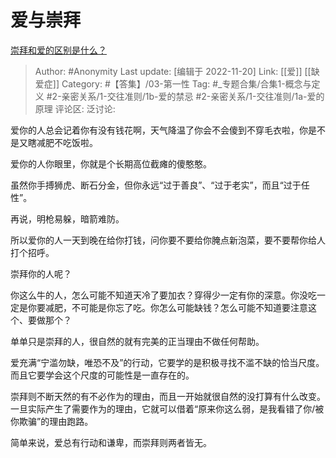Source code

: # 爱与崇拜
[崇拜和爱的区别是什么？](https://www.zhihu.com/question/444941235/answer/2765965916)

> Author: #Anonymity
> Last update: [编辑于 2022-11-20]
> Link: [[爱]] [[缺爱症]]
> Category: #【答集】/03-第一性
> Tag: #_专题合集/合集1-概念与定义 #2-亲密关系/1-交往准则/1b-爱的禁忌 #2-亲密关系/1-交往准则/1a-爱的原理 
> 评论区:
> 泛讨论:

爱你的人总会记着你有没有钱花啊，天气降温了你会不会傻到不穿毛衣啦，你是不是又瞎减肥不吃饭啦。

爱你的人你眼里，你就是个长期高位截瘫的傻憨憨。

虽然你手搏狮虎、断石分金，但你永远“过于善良”、“过于老实”，而且“过于任性”。

再说，明枪易躲，暗箭难防。

所以爱你的人一天到晚在给你打钱，问你要不要给你腌点新泡菜，要不要帮你给人打个招呼。

崇拜你的人呢？

你这么牛的人，怎么可能不知道天冷了要加衣？穿得少一定有你的深意。你没吃一定是你要减肥，不可能是你忘了吃。你怎么可能缺钱？怎么可能不知道要注意这个、要做那个？

单单只是崇拜的人，很自然的就有完美的正当理由不做任何帮助。

爱充满“宁滥勿缺，唯恐不及”的行动，它要学的是积极寻找不滥不缺的恰当尺度。而且它要学会这个尺度的可能性是一直存在的。

崇拜则不断天然的有不必作为的理由，而且一开始就很自然的没打算有什么改变。一旦实际产生了需要作为的理由，它就可以借着“原来你这么弱，是我看错了你/被你欺骗”的理由跑路。

简单来说，爱总有行动和谦卑，而崇拜则两者皆无。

——

▶ _Work to complete_
With the pictures removed, return each record above exactly as given.

▶ _Task answer_
Source code

: # 爱与崇拜
[崇拜和爱的区别是什么？](https://www.zhihu.com/question/444941235/answer/2765965916)

> Author: #Anonymity
> Last update: [编辑于 2022-11-20]
> Link: [[爱]] [[缺爱症]]
> Category: #【答集】/03-第一性
> Tag: #_专题合集/合集1-概念与定义 #2-亲密关系/1-交往准则/1b-爱的禁忌 #2-亲密关系/1-交往准则/1a-爱的原理 
> 评论区:
> 泛讨论:

爱你的人总会记着你有没有钱花啊，天气降温了你会不会傻到不穿毛衣啦，你是不是又瞎减肥不吃饭啦。

爱你的人你眼里，你就是个长期高位截瘫的傻憨憨。

虽然你手搏狮虎、断石分金，但你永远“过于善良”、“过于老实”，而且“过于任性”。

再说，明枪易躲，暗箭难防。

所以爱你的人一天到晚在给你打钱，问你要不要给你腌点新泡菜，要不要帮你给人打个招呼。

崇拜你的人呢？

你这么牛的人，怎么可能不知道天冷了要加衣？穿得少一定有你的深意。你没吃一定是你要减肥，不可能是你忘了吃。你怎么可能缺钱？怎么可能不知道要注意这个、要做那个？

单单只是崇拜的人，很自然的就有完美的正当理由不做任何帮助。

爱充满“宁滥勿缺，唯恐不及”的行动，它要学的是积极寻找不滥不缺的恰当尺度。而且它要学会这个尺度的可能性是一直存在的。

崇拜则不断天然的有不必作为的理由，而且一开始就很自然的没打算有什么改变。一旦实际产生了需要作为的理由，它就可以借着“原来你这么弱，是我看错了你/被你欺骗”的理由跑路。

简单来说，爱总有行动和谦卑，而崇拜则两者皆无。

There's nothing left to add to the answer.